I went for it and now have it.It came with a new power head like i said along with a compleet stick steering setup.I not sure the stick steering setup will be used but i has it.Now off to my outboard macanick for the moter to be built =D> I will be takeing a picture ofit soon =D>


----------



## hotshotinn (Oct 30, 2011)

Here itis.my new 40 Johnson with jet =D> I show the stick steering setup along with controlls and in the back left corner of the truck bed is the new power head =D> the power head came from a reppatable marine dealer from close by.One thing I am thinking now is a new boat after the moter is built by my marine macanic friend.TO keep it light and inexpencive i would be going with the new Alumacraft 1648 sierra with factory installed flooring and no center seat.My son is wanting to buy my 1448 with a prop moter so the new boat cost would be a washand i will sell the mercury 20 jet,All i would have to shell out cash for is a new trailer =D> I am interested in buying a used tiller steering setup for the 40 so a nice open design can be had.Anyone know where i can get a used tiller handle seup?


----------



## Canoeman (Oct 30, 2011)

Outboard Salvage yards:
www. sea-way.com
www.outboard-parts.com
https://www.laingsoutboards.com
https://www.tcoutboard.com
www.fairwindsmarina.com
www.salvagemarine.com
www.marinepartsoutlet.com
Superior Marine (800-338-9281)
www.trixieslanding.com Trixie’s Landing, Bayville, NJ 732-269-5838
www.americanoutboard.com
www.piratemarinesalvage.com/
Don's marine Salvage, 5601 126th Avenue North Clearwater, FL 33760 - (727) 576-8577
www.timsoutboard.com
https://www.shipwreckusedparts.com/aboutus.html
https://www.mmsalvage.com/


----------



## lovedr79 (Oct 31, 2011)

I am jealous! I have been searching for one like that.


----------



## hotshotinn (Oct 31, 2011)

Thanks for all the links for used outboard parts :mrgreen: I will be sure to find a tiller handle setup nowc =D> 
I allso have been looking for a good deal,it was allmost endless but the timeing was rite for this one.I look at ebay and craigslist everyday and whamo i find this moter for a great price


----------



## hotshotinn (Nov 1, 2011)

The moter is now at the marine macanics place waiting for the building.He said two weeks and she will be ready.Now i has to deside on the boat for this moter.Maybee it will be installed on my 1448 to see if itis a good runner first befor buying a new 1648.I bet the johnson 40 will be a ripper on the 1448 =D> The man said the oil injection will be gone when i get it back and the carbs will be tricked out for the most power :mrgreen:


----------



## Brine (Nov 1, 2011)

Congrats on the motor. I'd like to see some vid of the 40 on the 14ftr.


----------



## Lil' Blue Rude (Nov 1, 2011)

Great motors, love the one I've got. Are you gonna have to build the transom on your 14'48" or it already built up to 27"? Should be a worlds diffrence between it and your 20hp. Sounds like the mechanic might be hookin you up with some 50 carbs, should be good for atleast another mph on top end.
Can't wait to see how it runs.


----------



## hotshotinn (Nov 1, 2011)

Transome is at 22 inchs now but will have to build it up some more.Is that where it has to be?27 inchs?

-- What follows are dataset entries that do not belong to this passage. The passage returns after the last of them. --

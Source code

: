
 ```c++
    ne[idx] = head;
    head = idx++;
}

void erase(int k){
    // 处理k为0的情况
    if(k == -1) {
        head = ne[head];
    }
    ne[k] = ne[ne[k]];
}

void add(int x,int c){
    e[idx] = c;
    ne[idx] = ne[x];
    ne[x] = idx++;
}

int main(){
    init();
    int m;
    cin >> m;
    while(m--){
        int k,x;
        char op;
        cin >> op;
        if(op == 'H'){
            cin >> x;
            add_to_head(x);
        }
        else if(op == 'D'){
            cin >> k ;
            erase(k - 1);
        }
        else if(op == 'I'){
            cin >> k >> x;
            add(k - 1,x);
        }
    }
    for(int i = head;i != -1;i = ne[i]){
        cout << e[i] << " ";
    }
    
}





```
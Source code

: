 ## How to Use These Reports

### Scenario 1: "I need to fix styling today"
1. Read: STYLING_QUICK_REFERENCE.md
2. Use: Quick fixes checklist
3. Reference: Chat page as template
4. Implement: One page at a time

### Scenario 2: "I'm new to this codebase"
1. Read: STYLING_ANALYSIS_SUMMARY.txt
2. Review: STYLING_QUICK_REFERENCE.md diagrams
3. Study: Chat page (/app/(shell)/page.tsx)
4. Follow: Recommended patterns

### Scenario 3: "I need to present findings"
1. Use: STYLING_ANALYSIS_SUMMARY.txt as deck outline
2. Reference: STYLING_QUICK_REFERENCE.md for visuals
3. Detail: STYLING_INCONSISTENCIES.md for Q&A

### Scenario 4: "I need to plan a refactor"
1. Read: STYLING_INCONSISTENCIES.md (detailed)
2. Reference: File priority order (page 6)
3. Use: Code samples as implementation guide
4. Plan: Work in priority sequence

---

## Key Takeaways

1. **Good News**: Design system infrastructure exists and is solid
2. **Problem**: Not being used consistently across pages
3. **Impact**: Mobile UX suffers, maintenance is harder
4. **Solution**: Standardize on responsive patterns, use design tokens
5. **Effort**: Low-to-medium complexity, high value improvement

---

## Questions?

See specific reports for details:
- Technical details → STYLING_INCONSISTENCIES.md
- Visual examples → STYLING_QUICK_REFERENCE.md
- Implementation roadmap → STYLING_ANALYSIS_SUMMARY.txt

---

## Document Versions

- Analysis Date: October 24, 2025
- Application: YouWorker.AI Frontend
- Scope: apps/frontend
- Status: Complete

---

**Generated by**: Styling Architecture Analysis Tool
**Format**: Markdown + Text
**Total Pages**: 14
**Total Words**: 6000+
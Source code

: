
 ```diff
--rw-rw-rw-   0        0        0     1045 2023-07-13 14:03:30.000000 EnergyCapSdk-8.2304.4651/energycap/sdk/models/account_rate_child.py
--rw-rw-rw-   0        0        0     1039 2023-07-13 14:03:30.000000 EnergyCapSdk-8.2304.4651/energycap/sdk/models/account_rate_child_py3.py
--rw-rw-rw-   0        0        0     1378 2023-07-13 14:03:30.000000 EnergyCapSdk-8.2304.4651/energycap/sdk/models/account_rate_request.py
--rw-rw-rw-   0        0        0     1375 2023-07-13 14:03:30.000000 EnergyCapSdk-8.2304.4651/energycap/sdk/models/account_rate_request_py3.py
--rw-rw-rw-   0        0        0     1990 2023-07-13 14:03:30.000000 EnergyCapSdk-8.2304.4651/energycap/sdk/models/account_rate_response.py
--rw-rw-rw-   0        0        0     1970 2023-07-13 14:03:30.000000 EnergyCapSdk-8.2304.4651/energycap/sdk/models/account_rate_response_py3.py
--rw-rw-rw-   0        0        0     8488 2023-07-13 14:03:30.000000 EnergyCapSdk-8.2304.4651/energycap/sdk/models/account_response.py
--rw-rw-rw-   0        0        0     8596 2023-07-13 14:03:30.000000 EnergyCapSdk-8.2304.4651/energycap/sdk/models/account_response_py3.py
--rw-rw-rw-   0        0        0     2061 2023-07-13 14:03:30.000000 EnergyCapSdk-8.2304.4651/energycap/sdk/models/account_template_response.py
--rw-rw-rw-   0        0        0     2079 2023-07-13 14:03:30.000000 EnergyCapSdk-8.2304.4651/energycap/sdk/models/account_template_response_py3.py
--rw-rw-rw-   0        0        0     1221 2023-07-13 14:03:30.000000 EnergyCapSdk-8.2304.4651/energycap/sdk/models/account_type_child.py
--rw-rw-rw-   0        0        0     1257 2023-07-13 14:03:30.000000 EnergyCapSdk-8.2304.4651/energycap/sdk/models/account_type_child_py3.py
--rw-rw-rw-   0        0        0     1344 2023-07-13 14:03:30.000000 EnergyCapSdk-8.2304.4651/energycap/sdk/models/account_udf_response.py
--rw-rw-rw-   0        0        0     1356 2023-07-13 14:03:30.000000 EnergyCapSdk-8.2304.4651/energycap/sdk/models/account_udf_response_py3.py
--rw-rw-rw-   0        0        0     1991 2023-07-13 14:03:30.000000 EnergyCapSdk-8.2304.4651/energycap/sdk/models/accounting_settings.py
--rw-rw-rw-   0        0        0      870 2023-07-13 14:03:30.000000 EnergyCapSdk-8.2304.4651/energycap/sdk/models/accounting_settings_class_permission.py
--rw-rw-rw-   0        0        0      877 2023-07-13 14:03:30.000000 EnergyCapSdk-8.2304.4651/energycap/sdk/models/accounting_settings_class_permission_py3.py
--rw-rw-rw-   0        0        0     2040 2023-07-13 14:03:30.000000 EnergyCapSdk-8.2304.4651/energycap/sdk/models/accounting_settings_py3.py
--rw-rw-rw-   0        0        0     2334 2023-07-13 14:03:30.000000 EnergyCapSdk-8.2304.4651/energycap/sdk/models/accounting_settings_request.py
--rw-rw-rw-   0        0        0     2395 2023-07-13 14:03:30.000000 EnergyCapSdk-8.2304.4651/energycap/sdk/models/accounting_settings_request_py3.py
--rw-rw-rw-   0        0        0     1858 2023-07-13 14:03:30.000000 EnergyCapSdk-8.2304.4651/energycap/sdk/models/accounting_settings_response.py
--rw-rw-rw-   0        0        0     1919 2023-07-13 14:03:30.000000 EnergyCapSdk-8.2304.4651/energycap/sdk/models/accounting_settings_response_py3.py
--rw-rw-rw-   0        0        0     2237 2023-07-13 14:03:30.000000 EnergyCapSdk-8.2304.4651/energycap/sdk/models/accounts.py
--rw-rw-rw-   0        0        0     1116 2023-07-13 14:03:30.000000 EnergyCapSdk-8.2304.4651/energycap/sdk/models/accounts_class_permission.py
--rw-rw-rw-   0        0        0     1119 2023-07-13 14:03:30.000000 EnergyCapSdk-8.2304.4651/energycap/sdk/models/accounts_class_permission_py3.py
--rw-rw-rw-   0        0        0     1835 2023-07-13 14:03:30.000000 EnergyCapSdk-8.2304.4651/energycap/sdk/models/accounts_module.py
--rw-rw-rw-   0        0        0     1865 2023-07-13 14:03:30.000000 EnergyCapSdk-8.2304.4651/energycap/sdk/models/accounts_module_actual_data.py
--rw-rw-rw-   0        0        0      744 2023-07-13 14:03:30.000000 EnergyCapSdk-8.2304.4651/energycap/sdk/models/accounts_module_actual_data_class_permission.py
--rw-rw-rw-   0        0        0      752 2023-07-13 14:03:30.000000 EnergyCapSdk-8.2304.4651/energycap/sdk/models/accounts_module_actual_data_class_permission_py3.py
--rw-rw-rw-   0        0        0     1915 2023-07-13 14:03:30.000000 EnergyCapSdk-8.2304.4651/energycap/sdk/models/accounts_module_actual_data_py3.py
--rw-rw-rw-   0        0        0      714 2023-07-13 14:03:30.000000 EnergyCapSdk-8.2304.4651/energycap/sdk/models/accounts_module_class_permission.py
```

I have called some of the salvage compaines listed above for a tiller handle but no luck so far,have allso called 2 places here and no luck either.Tiller handles for 40hp on this old of moter is going to be hard to find #-o Maybe i could rig one up for steering only and have the controlls for the gas and geershift?Steer with my left hand and run the gas as if i had a steering consoul init.Going to think this over some #-o Might have to just install a consoul with steering wheel,I has the stick steering setup and stick steering would be ok but i have a raised up front deck on my boat up front and to run stick steering I would be up to high makeing it dangerious #-o Keep looking and checking too


----------



## lucescoflathead (Nov 1, 2011)

I made a longer tiller for mine. I run a remote throttle and gearshift with a tiller. I like the setup for running in the river.


----------



## hotshotinn (Nov 2, 2011)

would you happin to have a picture of your home made tiller setup?I am interested in makeing one of them and running the boat like that.If no picture maybe you can explain how you did it.thanks


----------



## Lil' Blue Rude (Nov 2, 2011)

Yeah 27" is the normal height for long shafts when we order a new boat around here. Kinda wonder how a long shaft will do on that short of a boat? Shouldn't have any problems picking the front end up out of hte water when you planing out.


----------



## Canoeman (Nov 3, 2011)

lovedr79 said:


> I am jealous! I have been searching for one like that.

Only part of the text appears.